One stock-in-trade of press and politician alike is the false application of percentages. I’ll give a real example that we’ve been dealing with at London Met recently.
After a long debate, we decided to reduce the number of courses offered at the university from 577 to 160. (Now, you might be asking why a university would ever have 577 distinct courses on its books, but that’s a matter for another day.) My point is about how a simple statement about courses can be turned into a statement about people or about money.
So, we effected this (577 - 160) divided by 577 x 100 = 72. per cent reduction in the number of courses. If you edit a newspaper, you might give it a sensational headline like “Courses slashed by 70 per cent”. Fair enough. If you were being truly fair you could even point out that 80 per cent of students were actually studying on just 80 of these courses.
But can you now personalise it? One local MP obviously did the maths…72. per cent of (roughly) 13,500 is 9,756 student places…leading to a parliamentary statement and a headline, “Over 10,000 places will go in university”. Not fair enough. That would be fair to conclude only if, for instance, the new portfolio of 160 revised courses had the same average per course enrolment as the entire original set of 577.

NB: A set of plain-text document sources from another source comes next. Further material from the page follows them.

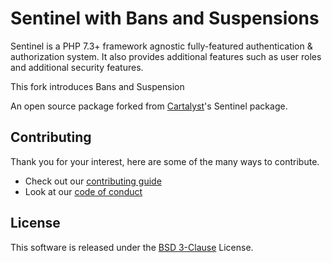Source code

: # Sentinel with Bans and Suspensions

Sentinel is a PHP 7.3+ framework agnostic fully-featured authentication & authorization system. It also provides additional features such as user roles and additional security features.

This fork introduces Bans and Suspension

An open source package forked from [Cartalyst](https://cartalyst.com)'s Sentinel package.


## Contributing

Thank you for your interest, here are some of the many ways to contribute.

- Check out our [contributing guide](/.github/CONTRIBUTING.md)
- Look at our [code of conduct](/.github/CODE_OF_CONDUCT.md)

## License

This software is released under the [BSD 3-Clause](LICENSE) License.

You could go further, and now apply the percentage to money. Several clearly tried - mostly disastrously through confusing applicants with enrolled students - but you would come up with the sum of 9,756 x perhaps £6,850 (London Met’s average fee from 2012-13)…£66,828,600. And any newspaper could happily have written, “Untold millions lost in course closures”!
A similar issue arises each year as the league tables roll out, and institutions scramble to show their best face.
The very same department, course or institution can have such different results between one league table and the next because of the different percentage weightings hidden away in the fine print. A department might be ranked in the middle of a table because of strong weightings on student-to-staff ratios or spending per student, but at the bottom of a table that emphasises student satisfaction, entry standards or research outputs.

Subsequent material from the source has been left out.